What you have to do: Once you reach the line containing "collection: talks" in the data below, restate each line word for word up to and including the one containing "## Overview of Project".

Input material:
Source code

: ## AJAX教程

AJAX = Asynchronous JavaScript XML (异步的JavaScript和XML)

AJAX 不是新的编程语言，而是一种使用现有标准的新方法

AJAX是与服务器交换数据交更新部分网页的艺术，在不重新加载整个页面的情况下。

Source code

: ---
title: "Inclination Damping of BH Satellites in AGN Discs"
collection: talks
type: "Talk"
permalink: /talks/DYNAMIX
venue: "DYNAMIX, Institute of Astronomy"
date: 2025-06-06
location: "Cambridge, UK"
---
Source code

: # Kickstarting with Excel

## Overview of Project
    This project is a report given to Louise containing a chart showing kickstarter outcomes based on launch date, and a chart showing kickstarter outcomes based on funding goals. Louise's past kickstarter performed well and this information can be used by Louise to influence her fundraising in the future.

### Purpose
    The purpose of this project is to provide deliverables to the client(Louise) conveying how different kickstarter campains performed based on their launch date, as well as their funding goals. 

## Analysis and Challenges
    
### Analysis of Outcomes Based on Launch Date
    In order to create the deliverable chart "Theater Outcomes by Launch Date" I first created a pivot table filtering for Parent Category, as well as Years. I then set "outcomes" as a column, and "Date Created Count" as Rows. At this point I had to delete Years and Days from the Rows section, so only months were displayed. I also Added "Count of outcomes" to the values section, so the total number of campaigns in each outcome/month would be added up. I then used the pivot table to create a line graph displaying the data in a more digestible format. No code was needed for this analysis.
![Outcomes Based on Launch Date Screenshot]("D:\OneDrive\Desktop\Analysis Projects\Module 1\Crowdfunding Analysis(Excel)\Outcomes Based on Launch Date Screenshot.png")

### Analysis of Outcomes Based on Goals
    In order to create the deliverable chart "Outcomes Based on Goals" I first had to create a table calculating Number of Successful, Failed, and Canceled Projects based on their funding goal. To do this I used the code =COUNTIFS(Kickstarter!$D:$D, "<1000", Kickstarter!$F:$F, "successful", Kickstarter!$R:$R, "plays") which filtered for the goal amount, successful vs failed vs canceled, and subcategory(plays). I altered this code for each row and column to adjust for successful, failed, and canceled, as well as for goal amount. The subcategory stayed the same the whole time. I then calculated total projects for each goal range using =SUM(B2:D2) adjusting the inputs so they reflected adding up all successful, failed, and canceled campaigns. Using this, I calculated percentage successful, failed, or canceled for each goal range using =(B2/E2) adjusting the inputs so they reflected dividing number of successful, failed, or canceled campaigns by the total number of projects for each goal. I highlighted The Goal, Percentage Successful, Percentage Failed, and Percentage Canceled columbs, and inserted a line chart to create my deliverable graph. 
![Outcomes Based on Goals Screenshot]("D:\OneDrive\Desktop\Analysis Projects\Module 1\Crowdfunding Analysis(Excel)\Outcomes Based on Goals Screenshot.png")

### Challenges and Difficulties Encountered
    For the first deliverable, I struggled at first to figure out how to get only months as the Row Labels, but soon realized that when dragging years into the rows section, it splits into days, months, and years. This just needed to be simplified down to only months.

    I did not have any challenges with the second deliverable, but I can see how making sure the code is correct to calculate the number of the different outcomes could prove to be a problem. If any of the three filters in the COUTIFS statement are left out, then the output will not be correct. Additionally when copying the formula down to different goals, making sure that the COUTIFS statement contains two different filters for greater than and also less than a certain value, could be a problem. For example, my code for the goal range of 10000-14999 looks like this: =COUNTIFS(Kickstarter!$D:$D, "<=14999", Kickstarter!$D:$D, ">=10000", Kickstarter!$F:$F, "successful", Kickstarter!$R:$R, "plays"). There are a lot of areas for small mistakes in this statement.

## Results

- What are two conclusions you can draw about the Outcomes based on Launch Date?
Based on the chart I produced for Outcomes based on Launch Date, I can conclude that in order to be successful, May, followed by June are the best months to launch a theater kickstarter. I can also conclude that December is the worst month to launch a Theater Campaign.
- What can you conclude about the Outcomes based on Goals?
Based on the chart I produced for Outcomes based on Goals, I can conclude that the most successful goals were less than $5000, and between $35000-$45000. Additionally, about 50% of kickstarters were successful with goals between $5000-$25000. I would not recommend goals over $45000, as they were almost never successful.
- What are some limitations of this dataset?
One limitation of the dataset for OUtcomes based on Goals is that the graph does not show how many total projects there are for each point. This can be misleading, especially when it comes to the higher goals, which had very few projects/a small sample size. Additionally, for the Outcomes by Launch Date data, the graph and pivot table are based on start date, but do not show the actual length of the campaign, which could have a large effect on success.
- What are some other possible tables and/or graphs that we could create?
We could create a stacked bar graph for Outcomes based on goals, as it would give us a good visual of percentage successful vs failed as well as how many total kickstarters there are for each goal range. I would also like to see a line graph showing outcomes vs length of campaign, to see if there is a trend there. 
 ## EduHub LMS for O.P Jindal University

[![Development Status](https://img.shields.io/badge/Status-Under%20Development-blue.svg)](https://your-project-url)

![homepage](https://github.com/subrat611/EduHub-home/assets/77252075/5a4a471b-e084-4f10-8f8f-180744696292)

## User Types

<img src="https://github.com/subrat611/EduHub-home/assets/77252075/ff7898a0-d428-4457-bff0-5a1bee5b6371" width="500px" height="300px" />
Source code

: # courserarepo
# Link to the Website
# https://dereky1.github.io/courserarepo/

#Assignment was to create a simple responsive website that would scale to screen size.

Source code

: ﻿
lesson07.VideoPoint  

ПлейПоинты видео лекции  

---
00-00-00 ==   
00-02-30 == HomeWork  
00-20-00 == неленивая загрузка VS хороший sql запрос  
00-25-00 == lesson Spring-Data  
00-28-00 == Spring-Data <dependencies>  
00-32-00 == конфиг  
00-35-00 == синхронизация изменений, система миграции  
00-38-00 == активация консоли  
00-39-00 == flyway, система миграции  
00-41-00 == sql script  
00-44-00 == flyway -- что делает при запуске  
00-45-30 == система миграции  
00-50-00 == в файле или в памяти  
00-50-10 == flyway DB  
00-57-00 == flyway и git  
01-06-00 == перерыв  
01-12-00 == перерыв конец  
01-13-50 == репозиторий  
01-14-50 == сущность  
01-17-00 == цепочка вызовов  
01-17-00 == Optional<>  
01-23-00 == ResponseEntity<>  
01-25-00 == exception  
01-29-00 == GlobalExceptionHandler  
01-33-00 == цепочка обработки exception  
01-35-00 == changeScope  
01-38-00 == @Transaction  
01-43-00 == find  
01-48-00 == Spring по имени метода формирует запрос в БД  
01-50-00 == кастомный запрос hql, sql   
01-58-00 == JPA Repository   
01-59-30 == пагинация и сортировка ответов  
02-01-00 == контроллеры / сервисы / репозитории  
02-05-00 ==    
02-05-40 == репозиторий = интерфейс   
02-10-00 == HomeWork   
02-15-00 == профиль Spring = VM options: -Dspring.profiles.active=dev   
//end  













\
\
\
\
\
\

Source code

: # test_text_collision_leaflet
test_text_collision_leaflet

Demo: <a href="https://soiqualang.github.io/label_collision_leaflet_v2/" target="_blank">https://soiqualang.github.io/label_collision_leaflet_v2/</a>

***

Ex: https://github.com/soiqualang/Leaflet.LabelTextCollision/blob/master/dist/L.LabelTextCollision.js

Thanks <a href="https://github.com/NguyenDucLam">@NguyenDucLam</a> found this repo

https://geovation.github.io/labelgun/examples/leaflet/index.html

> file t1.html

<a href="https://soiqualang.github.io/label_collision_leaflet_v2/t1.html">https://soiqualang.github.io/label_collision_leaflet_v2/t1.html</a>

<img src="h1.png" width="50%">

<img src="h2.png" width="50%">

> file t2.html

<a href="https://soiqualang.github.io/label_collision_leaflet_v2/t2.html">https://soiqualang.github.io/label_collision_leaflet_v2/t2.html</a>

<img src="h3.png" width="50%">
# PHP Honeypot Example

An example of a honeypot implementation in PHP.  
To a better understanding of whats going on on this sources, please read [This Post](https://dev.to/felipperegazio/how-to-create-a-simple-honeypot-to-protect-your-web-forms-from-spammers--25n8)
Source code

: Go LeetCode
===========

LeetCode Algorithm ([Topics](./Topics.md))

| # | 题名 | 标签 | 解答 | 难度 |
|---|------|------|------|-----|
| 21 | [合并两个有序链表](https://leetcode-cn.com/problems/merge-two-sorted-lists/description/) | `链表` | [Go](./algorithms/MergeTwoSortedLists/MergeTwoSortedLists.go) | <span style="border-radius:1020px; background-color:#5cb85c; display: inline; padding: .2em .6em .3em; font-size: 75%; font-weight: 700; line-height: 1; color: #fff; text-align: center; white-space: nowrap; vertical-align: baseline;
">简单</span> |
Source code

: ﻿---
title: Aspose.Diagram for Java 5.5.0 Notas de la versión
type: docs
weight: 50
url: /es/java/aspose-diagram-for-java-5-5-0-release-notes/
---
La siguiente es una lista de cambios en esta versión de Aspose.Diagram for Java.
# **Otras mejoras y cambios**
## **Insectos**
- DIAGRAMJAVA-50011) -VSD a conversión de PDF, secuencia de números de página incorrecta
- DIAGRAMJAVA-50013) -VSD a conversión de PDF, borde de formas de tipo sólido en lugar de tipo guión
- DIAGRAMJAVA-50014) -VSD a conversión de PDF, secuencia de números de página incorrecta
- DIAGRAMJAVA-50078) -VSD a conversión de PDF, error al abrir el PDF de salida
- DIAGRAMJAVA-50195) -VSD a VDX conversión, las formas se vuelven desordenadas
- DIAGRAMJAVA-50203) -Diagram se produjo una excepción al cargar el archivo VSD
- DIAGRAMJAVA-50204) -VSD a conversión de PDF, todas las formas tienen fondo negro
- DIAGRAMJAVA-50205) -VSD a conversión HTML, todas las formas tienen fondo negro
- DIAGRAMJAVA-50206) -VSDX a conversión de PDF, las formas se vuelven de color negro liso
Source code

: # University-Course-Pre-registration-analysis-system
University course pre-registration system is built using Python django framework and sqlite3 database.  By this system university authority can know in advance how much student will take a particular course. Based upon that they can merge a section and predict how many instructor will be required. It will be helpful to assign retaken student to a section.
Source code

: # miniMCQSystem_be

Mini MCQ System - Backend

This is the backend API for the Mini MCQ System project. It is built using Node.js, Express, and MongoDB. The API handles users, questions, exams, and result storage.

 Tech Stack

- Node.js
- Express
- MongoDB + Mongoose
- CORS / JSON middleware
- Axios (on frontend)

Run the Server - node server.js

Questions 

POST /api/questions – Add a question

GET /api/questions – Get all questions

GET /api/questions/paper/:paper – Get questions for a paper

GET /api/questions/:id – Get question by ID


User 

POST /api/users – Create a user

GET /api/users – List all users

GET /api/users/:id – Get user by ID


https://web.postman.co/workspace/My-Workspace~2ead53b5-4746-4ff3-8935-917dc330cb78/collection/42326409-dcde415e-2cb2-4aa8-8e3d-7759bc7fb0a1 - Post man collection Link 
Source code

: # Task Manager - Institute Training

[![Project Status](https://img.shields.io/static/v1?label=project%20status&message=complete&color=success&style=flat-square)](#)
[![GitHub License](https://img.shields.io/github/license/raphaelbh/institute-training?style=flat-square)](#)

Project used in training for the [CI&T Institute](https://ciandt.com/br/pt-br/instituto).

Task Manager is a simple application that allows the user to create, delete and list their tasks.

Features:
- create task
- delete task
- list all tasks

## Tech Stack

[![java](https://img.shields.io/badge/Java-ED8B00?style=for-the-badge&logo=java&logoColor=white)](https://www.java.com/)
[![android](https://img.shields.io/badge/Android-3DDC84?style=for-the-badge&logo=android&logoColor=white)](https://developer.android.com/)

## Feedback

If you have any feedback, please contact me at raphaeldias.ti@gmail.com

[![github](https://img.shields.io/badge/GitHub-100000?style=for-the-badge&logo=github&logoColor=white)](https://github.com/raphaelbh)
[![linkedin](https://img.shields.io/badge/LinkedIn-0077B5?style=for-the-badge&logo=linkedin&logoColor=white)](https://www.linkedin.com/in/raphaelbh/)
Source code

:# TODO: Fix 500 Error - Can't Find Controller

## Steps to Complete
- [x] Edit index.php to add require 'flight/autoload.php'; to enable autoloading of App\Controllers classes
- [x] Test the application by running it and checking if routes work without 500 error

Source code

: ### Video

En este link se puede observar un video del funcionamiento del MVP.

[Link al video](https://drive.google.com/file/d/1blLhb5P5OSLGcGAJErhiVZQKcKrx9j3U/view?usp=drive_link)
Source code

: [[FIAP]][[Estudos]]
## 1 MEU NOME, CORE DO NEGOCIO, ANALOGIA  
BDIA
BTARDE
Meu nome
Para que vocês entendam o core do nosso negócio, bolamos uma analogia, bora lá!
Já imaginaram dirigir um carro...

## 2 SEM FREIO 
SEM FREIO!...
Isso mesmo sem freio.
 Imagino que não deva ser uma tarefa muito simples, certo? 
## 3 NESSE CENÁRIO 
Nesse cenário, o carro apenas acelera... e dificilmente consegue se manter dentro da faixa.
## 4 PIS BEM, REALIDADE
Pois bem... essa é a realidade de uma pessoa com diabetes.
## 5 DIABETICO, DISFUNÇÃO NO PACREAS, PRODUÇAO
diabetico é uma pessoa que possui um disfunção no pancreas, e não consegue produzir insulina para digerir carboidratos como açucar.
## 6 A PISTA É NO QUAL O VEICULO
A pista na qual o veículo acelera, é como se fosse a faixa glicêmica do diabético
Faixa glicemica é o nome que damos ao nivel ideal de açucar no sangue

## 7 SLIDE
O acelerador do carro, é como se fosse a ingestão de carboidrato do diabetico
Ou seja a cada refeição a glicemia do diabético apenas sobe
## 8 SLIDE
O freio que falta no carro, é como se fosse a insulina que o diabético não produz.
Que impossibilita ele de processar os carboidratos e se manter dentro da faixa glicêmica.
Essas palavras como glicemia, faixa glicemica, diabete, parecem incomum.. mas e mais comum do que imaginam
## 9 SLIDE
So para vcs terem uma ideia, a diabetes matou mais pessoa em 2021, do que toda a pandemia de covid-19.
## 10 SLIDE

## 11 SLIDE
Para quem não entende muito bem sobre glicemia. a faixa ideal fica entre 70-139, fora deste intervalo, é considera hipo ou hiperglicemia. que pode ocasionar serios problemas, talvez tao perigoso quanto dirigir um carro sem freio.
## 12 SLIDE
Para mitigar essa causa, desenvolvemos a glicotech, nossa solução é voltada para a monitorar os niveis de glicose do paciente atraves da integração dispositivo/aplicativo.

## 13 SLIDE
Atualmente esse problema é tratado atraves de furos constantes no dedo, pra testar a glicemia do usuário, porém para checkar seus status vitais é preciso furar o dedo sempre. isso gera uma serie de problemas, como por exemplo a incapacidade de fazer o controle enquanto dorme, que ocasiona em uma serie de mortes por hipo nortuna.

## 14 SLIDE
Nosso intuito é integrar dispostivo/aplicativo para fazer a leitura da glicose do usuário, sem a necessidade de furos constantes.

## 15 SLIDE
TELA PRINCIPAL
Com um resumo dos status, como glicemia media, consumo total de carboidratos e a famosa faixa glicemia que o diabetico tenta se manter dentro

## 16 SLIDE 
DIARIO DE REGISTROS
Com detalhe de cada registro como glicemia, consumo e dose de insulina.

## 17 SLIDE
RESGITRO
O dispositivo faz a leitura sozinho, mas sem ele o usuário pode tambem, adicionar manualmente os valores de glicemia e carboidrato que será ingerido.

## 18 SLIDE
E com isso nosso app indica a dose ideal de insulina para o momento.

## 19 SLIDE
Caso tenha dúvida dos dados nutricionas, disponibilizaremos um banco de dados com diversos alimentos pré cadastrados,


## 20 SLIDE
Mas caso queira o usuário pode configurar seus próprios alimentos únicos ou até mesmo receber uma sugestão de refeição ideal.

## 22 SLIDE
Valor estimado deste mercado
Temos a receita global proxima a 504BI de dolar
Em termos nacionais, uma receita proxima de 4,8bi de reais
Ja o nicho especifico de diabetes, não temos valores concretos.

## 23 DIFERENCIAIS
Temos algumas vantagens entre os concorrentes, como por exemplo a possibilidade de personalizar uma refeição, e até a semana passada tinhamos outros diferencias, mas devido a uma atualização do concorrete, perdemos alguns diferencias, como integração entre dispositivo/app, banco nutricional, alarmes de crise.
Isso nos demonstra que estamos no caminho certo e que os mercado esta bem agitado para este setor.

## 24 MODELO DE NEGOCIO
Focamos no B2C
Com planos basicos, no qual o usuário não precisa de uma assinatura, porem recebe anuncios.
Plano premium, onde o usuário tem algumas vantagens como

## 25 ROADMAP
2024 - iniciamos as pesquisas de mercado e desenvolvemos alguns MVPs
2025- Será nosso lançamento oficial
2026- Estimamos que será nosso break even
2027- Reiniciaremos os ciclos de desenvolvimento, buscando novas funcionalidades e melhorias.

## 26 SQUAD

Exercise answer:
collection: talks
type: "Talk"
permalink: /talks/DYNAMIX
venue: "DYNAMIX, Institute of Astronomy"
date: 2025-06-06
location: "Cambridge, UK"
---
Source code

: # Kickstarting with Excel

## Overview of Project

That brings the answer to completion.